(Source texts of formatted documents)
---+---

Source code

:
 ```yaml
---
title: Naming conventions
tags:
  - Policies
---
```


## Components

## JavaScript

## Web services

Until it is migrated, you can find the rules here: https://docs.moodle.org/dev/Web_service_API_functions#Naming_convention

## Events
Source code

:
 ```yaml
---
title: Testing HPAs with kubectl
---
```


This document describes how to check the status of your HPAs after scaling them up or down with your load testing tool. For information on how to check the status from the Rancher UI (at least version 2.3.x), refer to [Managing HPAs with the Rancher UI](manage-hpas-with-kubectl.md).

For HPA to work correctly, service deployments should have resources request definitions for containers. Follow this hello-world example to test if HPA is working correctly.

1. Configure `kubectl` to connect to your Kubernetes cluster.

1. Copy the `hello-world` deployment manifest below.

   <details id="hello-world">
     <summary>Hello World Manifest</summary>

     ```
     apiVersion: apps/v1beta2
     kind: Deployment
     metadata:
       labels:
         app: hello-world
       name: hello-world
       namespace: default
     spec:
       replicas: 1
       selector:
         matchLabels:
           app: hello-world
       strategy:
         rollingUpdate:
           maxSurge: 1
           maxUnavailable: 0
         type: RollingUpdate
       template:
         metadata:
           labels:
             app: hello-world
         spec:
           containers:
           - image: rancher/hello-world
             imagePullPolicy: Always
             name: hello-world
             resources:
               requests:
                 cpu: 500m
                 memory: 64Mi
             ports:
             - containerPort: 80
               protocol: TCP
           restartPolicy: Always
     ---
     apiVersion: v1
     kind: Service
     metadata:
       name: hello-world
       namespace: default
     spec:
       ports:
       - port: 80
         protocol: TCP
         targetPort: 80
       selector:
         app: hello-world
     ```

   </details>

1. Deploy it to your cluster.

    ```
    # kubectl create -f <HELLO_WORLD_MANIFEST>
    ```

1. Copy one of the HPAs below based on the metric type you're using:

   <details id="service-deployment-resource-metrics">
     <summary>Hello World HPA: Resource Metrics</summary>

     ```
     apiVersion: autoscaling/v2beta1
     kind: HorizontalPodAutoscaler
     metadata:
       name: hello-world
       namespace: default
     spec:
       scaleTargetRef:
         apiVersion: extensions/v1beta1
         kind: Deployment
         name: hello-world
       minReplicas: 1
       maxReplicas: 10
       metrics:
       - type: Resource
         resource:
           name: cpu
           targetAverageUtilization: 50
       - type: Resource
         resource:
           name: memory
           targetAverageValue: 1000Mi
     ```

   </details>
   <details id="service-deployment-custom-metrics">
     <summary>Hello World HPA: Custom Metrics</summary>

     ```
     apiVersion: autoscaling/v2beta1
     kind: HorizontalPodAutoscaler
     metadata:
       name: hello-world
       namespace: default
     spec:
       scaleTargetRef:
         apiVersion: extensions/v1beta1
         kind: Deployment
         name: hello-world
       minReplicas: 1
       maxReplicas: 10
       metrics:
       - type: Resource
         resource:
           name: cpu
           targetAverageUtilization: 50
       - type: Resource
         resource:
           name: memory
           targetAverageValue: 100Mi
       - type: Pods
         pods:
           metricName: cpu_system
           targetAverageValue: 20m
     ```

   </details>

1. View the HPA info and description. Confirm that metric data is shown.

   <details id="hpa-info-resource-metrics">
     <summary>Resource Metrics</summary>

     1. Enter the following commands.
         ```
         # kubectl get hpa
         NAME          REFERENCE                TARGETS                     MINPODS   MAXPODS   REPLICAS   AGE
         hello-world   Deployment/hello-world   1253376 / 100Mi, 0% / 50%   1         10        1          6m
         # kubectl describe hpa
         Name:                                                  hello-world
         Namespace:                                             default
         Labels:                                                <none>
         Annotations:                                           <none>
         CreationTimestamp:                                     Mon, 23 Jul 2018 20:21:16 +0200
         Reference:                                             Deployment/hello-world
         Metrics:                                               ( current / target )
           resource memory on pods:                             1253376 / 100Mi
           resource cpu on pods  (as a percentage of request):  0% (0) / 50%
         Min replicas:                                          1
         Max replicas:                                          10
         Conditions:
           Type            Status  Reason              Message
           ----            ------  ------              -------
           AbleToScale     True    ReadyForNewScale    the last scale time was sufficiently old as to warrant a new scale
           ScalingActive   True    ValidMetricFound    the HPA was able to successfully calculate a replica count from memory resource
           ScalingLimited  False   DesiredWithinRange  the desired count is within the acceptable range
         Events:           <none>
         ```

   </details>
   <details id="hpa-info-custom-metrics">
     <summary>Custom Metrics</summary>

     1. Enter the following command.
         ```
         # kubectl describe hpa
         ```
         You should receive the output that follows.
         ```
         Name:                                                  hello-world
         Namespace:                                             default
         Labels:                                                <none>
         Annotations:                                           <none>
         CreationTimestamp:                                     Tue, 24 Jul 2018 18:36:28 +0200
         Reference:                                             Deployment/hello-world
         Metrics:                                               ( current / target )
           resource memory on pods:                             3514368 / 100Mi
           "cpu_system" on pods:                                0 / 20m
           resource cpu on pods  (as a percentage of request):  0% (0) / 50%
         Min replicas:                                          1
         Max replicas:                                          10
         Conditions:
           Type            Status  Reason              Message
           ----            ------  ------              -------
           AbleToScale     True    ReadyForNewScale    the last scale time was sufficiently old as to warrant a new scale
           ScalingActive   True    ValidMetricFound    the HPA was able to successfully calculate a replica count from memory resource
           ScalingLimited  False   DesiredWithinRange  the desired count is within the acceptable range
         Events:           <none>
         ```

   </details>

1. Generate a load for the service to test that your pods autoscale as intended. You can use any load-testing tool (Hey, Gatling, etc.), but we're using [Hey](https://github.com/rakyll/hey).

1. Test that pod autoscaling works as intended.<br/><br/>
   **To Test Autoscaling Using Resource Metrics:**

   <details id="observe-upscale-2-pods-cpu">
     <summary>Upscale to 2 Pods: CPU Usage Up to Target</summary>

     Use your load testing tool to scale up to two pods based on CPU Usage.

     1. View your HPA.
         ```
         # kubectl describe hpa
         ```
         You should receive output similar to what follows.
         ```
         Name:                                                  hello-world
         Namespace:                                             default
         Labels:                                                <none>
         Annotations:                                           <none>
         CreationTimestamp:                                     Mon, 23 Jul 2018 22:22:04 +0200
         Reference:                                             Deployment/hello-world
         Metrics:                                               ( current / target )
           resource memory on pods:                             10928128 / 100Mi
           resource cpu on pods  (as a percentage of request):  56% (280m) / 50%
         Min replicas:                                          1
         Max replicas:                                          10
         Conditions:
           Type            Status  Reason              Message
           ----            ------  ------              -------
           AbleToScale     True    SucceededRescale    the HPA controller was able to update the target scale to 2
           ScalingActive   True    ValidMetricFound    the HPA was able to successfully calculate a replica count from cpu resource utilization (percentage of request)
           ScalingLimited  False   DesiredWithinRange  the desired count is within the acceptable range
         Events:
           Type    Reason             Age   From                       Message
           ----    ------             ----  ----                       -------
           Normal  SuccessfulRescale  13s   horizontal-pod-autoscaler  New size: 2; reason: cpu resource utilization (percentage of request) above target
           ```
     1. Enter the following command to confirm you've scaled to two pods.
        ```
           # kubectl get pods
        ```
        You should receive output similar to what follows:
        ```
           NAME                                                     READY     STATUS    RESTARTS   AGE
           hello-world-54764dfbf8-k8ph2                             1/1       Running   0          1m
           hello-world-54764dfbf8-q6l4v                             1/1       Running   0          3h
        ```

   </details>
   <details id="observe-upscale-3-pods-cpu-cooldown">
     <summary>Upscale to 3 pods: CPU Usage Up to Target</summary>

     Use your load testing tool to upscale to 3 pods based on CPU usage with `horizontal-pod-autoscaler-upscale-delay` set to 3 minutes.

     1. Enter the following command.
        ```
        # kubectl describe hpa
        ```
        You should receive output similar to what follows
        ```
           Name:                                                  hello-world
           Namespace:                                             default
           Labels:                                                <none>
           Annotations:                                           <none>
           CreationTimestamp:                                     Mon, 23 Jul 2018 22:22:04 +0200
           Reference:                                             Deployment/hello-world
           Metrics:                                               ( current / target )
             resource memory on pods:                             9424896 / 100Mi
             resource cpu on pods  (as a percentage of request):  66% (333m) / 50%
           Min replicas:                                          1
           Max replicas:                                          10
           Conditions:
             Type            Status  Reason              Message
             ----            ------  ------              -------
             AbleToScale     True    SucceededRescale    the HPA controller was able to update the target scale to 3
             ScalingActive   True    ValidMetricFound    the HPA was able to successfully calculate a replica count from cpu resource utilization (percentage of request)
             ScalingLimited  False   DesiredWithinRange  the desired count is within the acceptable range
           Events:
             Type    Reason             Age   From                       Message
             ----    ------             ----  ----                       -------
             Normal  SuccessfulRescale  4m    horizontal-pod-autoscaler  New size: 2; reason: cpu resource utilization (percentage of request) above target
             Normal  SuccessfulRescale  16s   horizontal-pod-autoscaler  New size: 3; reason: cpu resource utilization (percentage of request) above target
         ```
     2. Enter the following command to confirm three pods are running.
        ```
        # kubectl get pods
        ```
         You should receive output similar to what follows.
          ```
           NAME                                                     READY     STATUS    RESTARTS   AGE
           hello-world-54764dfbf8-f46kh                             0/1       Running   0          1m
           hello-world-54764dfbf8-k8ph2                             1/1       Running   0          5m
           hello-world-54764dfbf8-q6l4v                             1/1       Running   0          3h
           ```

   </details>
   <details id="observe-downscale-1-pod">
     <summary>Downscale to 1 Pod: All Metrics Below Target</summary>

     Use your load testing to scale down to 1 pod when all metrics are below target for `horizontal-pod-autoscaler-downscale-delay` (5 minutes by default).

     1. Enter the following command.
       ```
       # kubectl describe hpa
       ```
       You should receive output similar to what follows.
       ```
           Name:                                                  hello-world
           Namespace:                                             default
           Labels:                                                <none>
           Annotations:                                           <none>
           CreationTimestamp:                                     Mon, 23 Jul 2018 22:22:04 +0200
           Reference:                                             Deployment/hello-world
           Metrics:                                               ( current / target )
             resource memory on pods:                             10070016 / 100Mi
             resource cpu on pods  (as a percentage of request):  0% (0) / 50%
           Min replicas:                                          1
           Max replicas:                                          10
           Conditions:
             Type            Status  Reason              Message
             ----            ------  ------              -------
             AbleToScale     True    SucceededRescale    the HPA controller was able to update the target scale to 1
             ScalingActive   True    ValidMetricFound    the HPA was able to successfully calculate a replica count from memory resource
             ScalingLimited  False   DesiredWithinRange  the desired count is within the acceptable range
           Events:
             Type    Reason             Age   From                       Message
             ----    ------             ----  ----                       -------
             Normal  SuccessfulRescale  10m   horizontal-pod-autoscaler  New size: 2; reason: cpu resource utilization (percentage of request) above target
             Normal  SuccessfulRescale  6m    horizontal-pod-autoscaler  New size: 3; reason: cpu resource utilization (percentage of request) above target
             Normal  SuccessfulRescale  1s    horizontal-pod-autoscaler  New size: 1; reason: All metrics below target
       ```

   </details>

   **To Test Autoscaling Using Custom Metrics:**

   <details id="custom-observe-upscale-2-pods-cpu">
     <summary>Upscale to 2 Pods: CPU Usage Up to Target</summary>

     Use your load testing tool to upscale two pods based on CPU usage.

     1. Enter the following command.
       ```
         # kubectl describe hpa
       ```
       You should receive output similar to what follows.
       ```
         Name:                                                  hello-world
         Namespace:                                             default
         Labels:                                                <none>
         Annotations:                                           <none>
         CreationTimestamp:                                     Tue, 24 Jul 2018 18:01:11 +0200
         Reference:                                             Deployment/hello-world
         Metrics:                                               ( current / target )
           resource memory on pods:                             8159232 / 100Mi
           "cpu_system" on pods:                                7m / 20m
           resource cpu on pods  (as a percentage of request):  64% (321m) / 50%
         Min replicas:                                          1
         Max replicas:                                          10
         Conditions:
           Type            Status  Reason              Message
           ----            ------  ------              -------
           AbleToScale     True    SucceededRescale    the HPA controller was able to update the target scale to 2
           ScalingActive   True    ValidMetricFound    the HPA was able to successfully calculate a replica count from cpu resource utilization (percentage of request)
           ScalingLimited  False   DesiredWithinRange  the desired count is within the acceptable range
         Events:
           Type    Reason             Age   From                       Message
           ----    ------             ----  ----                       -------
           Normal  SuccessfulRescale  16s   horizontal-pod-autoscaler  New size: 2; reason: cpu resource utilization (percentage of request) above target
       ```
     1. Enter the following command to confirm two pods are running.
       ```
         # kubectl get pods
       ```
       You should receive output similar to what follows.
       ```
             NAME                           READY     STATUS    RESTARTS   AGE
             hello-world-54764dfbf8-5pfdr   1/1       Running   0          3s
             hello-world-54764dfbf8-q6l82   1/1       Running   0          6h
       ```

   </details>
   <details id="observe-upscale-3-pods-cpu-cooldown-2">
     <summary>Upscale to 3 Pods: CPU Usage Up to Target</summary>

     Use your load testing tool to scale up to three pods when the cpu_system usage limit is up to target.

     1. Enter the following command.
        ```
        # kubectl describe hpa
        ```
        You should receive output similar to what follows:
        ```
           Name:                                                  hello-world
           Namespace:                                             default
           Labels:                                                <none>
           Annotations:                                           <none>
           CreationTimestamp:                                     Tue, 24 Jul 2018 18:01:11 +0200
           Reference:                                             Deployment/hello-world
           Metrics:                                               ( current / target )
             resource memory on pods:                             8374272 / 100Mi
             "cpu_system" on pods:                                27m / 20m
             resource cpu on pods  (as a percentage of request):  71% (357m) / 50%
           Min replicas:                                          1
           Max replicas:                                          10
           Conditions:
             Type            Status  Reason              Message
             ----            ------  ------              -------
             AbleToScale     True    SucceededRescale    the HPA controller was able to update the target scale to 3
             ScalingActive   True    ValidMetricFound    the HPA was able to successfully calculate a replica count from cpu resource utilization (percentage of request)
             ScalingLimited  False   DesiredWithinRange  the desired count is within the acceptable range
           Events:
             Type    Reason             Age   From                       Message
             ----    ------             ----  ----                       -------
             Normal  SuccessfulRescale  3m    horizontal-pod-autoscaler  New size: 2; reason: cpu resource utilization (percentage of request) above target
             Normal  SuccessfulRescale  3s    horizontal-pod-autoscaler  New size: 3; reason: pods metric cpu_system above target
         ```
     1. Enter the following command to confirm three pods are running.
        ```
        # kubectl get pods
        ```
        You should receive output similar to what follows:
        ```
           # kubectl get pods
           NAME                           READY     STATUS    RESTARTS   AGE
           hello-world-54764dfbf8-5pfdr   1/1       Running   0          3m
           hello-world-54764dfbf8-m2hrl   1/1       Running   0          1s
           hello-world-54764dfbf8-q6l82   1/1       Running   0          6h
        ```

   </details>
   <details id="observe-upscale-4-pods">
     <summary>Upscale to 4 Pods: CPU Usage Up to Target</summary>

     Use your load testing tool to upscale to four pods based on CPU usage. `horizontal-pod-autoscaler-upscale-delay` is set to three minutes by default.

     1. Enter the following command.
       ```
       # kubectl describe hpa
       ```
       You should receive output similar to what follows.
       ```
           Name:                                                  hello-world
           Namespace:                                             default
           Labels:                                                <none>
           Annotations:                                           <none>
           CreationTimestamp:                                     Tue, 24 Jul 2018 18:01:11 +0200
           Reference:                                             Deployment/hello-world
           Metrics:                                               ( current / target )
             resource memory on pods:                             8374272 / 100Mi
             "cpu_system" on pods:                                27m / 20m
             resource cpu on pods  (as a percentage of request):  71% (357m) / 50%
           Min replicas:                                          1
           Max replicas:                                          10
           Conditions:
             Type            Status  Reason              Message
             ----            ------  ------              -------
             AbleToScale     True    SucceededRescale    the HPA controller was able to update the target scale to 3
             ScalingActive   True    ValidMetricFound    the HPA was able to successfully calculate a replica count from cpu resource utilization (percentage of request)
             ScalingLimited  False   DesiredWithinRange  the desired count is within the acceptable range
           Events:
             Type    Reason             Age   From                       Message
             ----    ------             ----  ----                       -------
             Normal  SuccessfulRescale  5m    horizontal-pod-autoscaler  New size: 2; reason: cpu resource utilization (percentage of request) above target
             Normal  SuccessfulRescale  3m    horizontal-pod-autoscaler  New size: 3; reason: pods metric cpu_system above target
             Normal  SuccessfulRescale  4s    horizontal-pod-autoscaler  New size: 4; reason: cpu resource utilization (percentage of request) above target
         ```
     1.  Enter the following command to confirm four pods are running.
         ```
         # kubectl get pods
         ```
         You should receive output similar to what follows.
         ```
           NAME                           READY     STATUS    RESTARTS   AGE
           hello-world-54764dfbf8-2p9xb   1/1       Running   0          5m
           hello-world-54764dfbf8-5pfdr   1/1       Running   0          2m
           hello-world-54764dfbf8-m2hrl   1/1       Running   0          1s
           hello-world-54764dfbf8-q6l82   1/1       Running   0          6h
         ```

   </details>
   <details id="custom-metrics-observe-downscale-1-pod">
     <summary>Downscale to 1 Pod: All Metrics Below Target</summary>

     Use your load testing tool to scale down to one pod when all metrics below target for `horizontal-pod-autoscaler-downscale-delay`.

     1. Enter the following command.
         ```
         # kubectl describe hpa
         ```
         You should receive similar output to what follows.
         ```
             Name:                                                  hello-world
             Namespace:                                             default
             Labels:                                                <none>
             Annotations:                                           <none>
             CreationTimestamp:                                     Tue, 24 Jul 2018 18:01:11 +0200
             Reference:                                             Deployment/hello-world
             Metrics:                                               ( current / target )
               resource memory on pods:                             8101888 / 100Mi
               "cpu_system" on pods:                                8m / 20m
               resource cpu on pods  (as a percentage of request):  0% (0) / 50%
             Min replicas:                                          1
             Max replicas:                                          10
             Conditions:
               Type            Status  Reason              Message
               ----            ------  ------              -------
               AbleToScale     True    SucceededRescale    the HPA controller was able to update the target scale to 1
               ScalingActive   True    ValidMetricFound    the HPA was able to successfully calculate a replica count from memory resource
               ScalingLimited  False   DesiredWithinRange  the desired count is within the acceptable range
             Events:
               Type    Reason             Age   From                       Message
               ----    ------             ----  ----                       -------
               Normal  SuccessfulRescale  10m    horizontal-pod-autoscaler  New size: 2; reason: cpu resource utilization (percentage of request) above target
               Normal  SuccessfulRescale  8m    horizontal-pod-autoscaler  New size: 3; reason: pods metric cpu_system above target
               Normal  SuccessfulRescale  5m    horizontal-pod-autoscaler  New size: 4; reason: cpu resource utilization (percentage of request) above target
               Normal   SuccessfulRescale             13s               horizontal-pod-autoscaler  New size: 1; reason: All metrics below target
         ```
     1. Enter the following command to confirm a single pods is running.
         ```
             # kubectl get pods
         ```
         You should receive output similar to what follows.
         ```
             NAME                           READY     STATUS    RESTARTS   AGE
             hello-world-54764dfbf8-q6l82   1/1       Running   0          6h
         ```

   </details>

---+---

= AIM OF THE TASK =
For each line above that contains "observe", add one to a count, then state only the final number.

= OUTPUT OF THE TASK =
7